Pensando surgen y se plantean opciones que, luego la razón analiza y, habiendo
escogido la que considera la más apropiada, la voluntad la hará efectiva,
ejerciendo su libertad. Ello se concreta en obras – materiales o inmateriales -
que, luego, evaluamos. Juzgamos si son apropiadas o no, si son buenas e
implican progreso o, en el extremo opuesto, censurables y retrógradas -
desaconsejables. Juzgamos basándonos en
criterios que hemos adoptado como propios y que, al menos en parte son
subjetivos. Por consiguiente, posiblemente nuestros juicios sean sesgados de
cierta parcialidad. Y es bueno tener conciencia de ello, pues, si se quiere
arribar a conclusiones mesuradas y realistas. El progreso genuino depende de
ello - de la aproximación a la verdad, pues; o, por lo menos, del deseo sincero
de buscarla. Además, a las obras ajenas
las juzgamos preferentemente con rigor.
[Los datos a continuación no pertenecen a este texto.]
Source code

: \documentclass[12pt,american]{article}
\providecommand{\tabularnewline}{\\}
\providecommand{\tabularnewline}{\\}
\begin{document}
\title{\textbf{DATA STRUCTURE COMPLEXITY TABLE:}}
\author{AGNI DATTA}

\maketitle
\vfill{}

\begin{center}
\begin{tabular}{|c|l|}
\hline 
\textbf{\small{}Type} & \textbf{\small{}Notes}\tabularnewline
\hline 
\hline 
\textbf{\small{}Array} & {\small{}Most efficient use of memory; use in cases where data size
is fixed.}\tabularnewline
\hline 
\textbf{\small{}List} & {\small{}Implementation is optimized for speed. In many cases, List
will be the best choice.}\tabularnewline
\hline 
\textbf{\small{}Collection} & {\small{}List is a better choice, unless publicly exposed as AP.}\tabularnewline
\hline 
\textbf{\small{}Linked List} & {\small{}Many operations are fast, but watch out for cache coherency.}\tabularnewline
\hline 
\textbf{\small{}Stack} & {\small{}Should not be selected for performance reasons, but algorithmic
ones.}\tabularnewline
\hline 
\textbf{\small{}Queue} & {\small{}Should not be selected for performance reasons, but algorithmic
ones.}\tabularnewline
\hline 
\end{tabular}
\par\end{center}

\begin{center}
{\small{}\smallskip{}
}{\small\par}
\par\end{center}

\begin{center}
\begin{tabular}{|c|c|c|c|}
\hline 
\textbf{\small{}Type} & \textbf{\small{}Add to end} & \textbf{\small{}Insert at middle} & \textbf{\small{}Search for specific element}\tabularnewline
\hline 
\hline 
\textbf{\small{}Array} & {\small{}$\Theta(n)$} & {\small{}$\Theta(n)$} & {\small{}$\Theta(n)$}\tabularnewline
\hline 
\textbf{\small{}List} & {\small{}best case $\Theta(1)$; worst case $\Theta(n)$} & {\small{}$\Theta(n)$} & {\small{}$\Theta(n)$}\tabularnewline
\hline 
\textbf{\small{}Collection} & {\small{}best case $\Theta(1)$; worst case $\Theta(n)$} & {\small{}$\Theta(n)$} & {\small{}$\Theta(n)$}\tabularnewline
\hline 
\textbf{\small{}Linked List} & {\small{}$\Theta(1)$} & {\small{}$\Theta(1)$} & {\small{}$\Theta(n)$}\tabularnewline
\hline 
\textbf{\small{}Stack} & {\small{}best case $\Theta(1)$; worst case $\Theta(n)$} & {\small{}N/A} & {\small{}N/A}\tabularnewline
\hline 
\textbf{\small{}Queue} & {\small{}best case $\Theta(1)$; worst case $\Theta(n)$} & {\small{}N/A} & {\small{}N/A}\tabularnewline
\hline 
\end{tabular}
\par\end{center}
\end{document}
En cambio, a las propias solemos
mirarlas con cierta indulgencia, ¿no? Consolémonos un poco: ello también hace a la condición
humana...
En
definitiva, el juzgar ideas, pensamientos, actitudes y hechos – propios y
ajenos – en relación a la verdad y al amor es lícito y necesario. Más aún, es
obligación moral imprescindible para todo aquél que quiere vivir honestamente:
para poder discernir lo bueno de lo malo.
Por
otra parte, siendo las obras en última instancia fruto del pensar, cuando
aquéllas según nuestra opinión
aparecen como censurables, estamos tentados de juzgar al pensante del
caso, aplicándole el dicho evangélico de que “por sus frutos los conoceréis”- y
condenarlo, sin más… ¿Con qué derecho? ¿En atribución de qué? ¿Conocemos
realmente todos los elementos de juicio y demás circunstancias que ese ser
pensante manejó para arribar a su conclusión “censurable”? ¿No es que tratamos,
soberbiamente, de ser como Dios, el único Juez que tiene el poder de escudriñar
hasta lo más profundo de nuestra intimidad y que al evaluar nuestros yerros
procede siempre con tolerancia y amor infinito? Por lo tanto, careciendo de esa
mirada benevolente de justicia omniabarcadora y que tiende esencialmente a
perdonar, reconozcamos con humildad que no nos compete erigirnos en juez del
prójimo sino, todo contrario, en juez de sí mismos en cuanto si estamos
cumpliendo cabalmente con el mandamiento del amor al prójimo, cuya medida es
justamente el amor a nosotros mismos. Algo así como la pajita en mi ojo
reconocerla como real viga y la “viga” en el ajeno como paja que es. Habiendo
justicia divina, el juzgar entre semejantes no tiene cabida. Al estilo de los
evangelios: “No juzguéis para no ser juzgados”. Es una cuestión de piedad para
con Dios, el prójimo y con uno mismo y, para este último, también de prudencia.
Obrando todos así, haremos que la vida sea más bella.